### INSTRUCTIONS TO FOLLOW
Reproduce the entries shown below only from the line with "SetCaCert sets CaCert field to given value." down to the line with "### SetClientCert", keeping both end lines and copying each one exactly.

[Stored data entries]
**********

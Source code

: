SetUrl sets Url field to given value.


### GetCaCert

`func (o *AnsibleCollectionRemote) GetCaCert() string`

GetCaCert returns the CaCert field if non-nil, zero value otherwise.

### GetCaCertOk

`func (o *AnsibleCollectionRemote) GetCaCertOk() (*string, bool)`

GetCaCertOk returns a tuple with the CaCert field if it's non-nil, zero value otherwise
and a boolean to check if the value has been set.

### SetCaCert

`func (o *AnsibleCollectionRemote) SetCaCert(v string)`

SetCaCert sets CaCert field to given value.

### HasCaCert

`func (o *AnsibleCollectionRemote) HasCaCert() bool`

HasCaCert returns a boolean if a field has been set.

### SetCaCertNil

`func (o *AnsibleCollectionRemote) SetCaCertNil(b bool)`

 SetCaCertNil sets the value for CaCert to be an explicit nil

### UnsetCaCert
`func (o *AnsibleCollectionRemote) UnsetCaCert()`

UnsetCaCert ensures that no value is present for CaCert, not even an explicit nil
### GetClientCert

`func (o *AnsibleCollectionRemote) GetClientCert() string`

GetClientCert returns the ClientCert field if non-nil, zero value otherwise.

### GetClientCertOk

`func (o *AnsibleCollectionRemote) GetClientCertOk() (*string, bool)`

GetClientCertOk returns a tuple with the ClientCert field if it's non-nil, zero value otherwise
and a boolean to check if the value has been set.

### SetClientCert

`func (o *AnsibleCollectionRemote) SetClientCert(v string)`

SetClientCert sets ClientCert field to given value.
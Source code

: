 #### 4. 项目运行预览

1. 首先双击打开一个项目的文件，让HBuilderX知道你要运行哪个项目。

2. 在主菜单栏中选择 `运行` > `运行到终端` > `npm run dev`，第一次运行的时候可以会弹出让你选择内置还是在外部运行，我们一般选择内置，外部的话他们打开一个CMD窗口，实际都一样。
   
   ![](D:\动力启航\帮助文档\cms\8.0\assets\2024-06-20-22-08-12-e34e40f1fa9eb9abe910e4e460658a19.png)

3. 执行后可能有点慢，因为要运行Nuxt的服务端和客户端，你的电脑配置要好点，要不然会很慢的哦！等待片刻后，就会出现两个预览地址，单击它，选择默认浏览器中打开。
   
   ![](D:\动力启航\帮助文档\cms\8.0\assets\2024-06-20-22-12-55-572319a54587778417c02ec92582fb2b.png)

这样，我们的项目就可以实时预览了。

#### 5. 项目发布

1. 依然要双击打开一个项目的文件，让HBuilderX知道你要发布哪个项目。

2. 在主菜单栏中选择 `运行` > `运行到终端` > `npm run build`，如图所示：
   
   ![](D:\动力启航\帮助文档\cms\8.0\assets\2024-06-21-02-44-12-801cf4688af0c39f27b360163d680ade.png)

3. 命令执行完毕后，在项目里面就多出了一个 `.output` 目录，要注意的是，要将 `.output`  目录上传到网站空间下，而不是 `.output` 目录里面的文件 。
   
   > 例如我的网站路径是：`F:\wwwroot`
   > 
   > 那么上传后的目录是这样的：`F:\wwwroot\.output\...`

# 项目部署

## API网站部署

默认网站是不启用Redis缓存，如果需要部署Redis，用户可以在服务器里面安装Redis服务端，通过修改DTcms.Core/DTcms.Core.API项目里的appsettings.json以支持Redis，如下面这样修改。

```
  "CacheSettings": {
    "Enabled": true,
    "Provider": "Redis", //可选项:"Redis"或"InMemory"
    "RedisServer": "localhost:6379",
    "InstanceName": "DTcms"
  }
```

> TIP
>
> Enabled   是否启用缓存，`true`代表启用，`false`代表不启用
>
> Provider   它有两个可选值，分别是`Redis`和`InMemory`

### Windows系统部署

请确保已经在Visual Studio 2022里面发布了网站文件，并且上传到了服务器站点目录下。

**********

### REPLY TO THE TASK
SetCaCert sets CaCert field to given value.

### HasCaCert

`func (o *AnsibleCollectionRemote) HasCaCert() bool`

HasCaCert returns a boolean if a field has been set.

### SetCaCertNil

`func (o *AnsibleCollectionRemote) SetCaCertNil(b bool)`

 SetCaCertNil sets the value for CaCert to be an explicit nil

### UnsetCaCert
`func (o *AnsibleCollectionRemote) UnsetCaCert()`

UnsetCaCert ensures that no value is present for CaCert, not even an explicit nil
### GetClientCert

`func (o *AnsibleCollectionRemote) GetClientCert() string`

GetClientCert returns the ClientCert field if non-nil, zero value otherwise.

### GetClientCertOk

`func (o *AnsibleCollectionRemote) GetClientCertOk() (*string, bool)`

GetClientCertOk returns a tuple with the ClientCert field if it's non-nil, zero value otherwise
and a boolean to check if the value has been set.

### SetClientCert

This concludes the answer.